Mitch rio y se enderezó de un golpe como si hubiese estado observando una avispa que de pronto hubiese levantado el vuelo.
—Dios.
—¿Nada más? —preguntó Eileen—. ¿Es todo lo que puedes decir? —bromeaba, pero el tono era de urgencia.
—Tú has tenido más tiempo para hacerte a la idea —dijo Mitch.
—¿Quién dice que me haya hecho a la idea? —preguntó Eileen.
—¿Qué hay del feto?
—Demasiado pronto y muy pocos detalles —dijo Fitz—. Probablemente sea una causa perdida.
—Creo que deberíamos pasar un tubo, tomar una pequeña muestra, y usar PCR para extraer ADN mitocondrial de los integumentos restantes —dijo Merton.
—Iluso —dijo Fitz—. Tienen veinte mil años. Además, el lahar los cocinó.
—No hasta convertirlos en papilla —argumentó Merton.
—Piensa como un científico, no como un periodista.
—Silencio —dijo Eileen, en deferencia a Mitch, quien seguía mirando a la pantalla, hipnotizado—. Esto es lo que tenemos del grupo central —dijo, y pasó a otro conjunto de imágenes fantasmales—. Gertie y Charlene distanciadas. Estos cuatro con Hildegard, Natasha, Sonya y Penelope. Hildegard probablemente era la mayor, de treinta y tantos años y ya aquejada de artritis.
Hildegard, Natasha y Sonya eran claramente Homo sapiens. Penelope era otro Homo erectus.
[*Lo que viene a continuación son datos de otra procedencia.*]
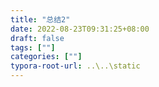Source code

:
 ```yaml
---
title: "总结2"
date: 2022-08-23T09:31:25+08:00
draft: false
tags: [""]
categories: [""]
typora-root-url: ..\..\static
---
```


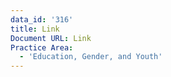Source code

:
 ```yaml
---
data_id: '316'
title: Link
Document URL: Link
Practice Area:
  - 'Education, Gender, and Youth'
---
```

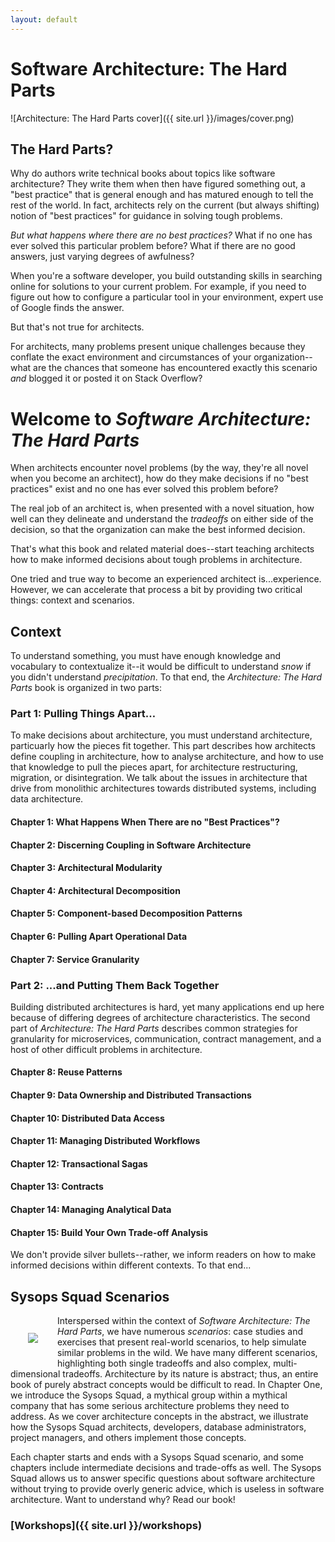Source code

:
 ```yaml
---
layout: default
---
```


# Software Architecture: The Hard Parts

![Architecture: The Hard Parts cover]({{ site.url }}/images/cover.png)


## The Hard Parts?

Why do authors write technical books about topics like software architecture? They write them when then have figured something out, a "best practice" that is general enough and has matured enough to tell the rest of the world. In fact, architects rely on the current (but always shifting) notion of "best practices" for guidance in solving tough problems.

_But what happens where there are no best practices?_ What if no one has ever solved this particular problem before? What if there are no good answers, just varying degrees of awfulness?


When you're a software developer, you build outstanding skills in searching online for solutions to your current problem. For example, if you need to figure out how to configure a particular tool in your environment, expert use of Google finds the answer. 

But that's not true for architects.

For architects, many problems present unique challenges because they conflate the exact environment and circumstances of your organization--what are the chances that someone has encountered exactly this scenario _and_ blogged it or posted it on Stack Overflow?

# Welcome to _Software Architecture: The Hard Parts_

When architects encounter novel problems (by the way, they're all novel when you become an architect), how do they make decisions if no "best practices" exist and no one has ever solved this problem before?

The real job of an architect is, when presented with a novel situation, how well can they delineate and understand the _tradeoffs_ on either side of the decision, so that the organization can make the best informed decision. 

That's what this book and related material  does--start teaching architects how to make informed decisions about tough problems in architecture.

One tried and true way to become an experienced architect is...experience. However, we can accelerate that process a bit by providing two critical things: context and scenarios.

## Context
To understand something, you must have enough knowledge and vocabulary to contextualize it--it would be difficult to understand _snow_ if you didn't understand _precipitation_. To that end, the _Architecture: The Hard Parts_ book is organized in two parts: 

### Part 1: Pulling Things Apart…
To make decisions about architecture, you must understand architecture, particuarly how the pieces fit together. This part describes how architects define coupling in architecture, how to analyse architecture, and how to use that knowledge to pull the pieces apart, for architecture restructuring, migration, or disintegration. We talk about the issues in architecture that drive from monolithic architectures towards distributed systems, including data architecture.

#### Chapter 1: What Happens When There are no "Best Practices"?
#### Chapter 2: Discerning Coupling in Software Architecture
#### Chapter 3: Architectural Modularity
#### Chapter 4: Architectural Decomposition
#### Chapter 5: Component-based Decomposition Patterns
#### Chapter 6: Pulling Apart Operational Data
#### Chapter 7: Service Granularity

### Part 2: ...and Putting Them Back Together
Building distributed architectures is hard, yet many applications end up here because of differing degrees of architecture characteristics. The second part of _Architecture: The Hard Parts_ describes common strategies for granularity for microservices, communication, contract management, and a host of other difficult problems in architecture.

#### Chapter 8: Reuse Patterns
#### Chapter 9: Data Ownership and Distributed Transactions
#### Chapter 10: Distributed Data Access
#### Chapter 11: Managing Distributed Workflows
#### Chapter 12: Transactional Sagas
#### Chapter 13: Contracts
#### Chapter 14: Managing Analytical Data
#### Chapter 15: Build Your Own Trade-off Analysis

We don't provide silver bullets--rather, we inform readers on how to make informed decisions within different contexts. To that end...

## Sysops Squad Scenarios

<image src="{{ site.url }}/images/Sysops-Squad.png" align="left" style="padding: 2em;">

Interspersed within the context of <i>Software Architecture: The Hard Parts</i>, we have numerous  <i>scenarios</i>: case studies and exercises that present real-world scenarios, to help simulate similar problems in the wild. We have many different scenarios, highlighting both single tradeoffs and also complex, multi-dimensional tradeoffs. Architecture by its nature is abstract; thus, an entire book of purely abstract concepts would be difficult to read. In Chapter One, we introduce the Sysops Squad, a mythical group within a mythical company that has some serious architecture problems they need to address. As we cover architecture concepts in the abstract, we illustrate how the Sysops Squad architects, developers, database administrators, project managers, and others implement those concepts.

Each chapter starts and ends with a Sysops Squad scenario, and some chapters include intermediate decisions and trade-offs as well. The Sysops Squad allows us to answer specific questions about software architecture without trying to provide overly generic advice, which is useless in software architecture. Want to understand why? Read our book!


### [Workshops]({{ site.url }}/workshops)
Se encontraban entremezclados, como si hubiesen muerto abrazándose las unas a las otras, formando un mandala de huesos, elegante con cierta tristeza.
—Algunas de la línea dura lo llaman una deposición de restos no asociados —dijo Fitz.
—¿Cómo les responderías tú? —desafió Eileen a Mitch, volviendo a ser su profesora de antaño.
Mitch todavía intentaba recordar respirar.
—Son totalmente articulados —dijo—. Tienen los brazos unos alrededor de otros. No se encuentran en ángulos extraños, apilados. No es ni de lejos un depósito.
Mitch se sorprendió al ver que Fitz y Eileen se abrazaban.
—Esas mujeres se conocían —aceptó Eileen, con lágrimas de alivio que le corrían por las mejillas—. Trabajaban juntas, viajaban juntas. Una banda nómada, atrapadas en un campamento por el eructo del monte Hood. Puedo sentirlo.
—¿Estás con nosotras? —preguntó Fitz, con ojos brillantes y suspicaces.
—Homo erectus. Norteamérica. Hace veinte mil años —dijo Mitch. Luego, frunciendo el ceño, preguntó—: ¿Dónde están los hombres?
—A la mierda con ellos —Fitz echaba humo—. ¿Estás con nosotras?
—Sí —dijo Mitch, sintiendo la tensión y la incomodidad de Eileen ante su vacilación—. Estoy con vosotras. —Mitch pasó el brazo bueno por los hombros de Eileen, compartiendo la emoción.
Oliver Merton aplaudió como un niño que anticipa la Navidad.
—Comprendéis que esto puede ser una bomba política —dijo.
—¿Para los indios? —preguntó Fitz.
—Para todos nosotros.
—¿Por qué?
Merton sonrió como un pillo.
—Dos especies diferentes viviendo juntas. Es como si alguien nos estuviese enseñando una lección.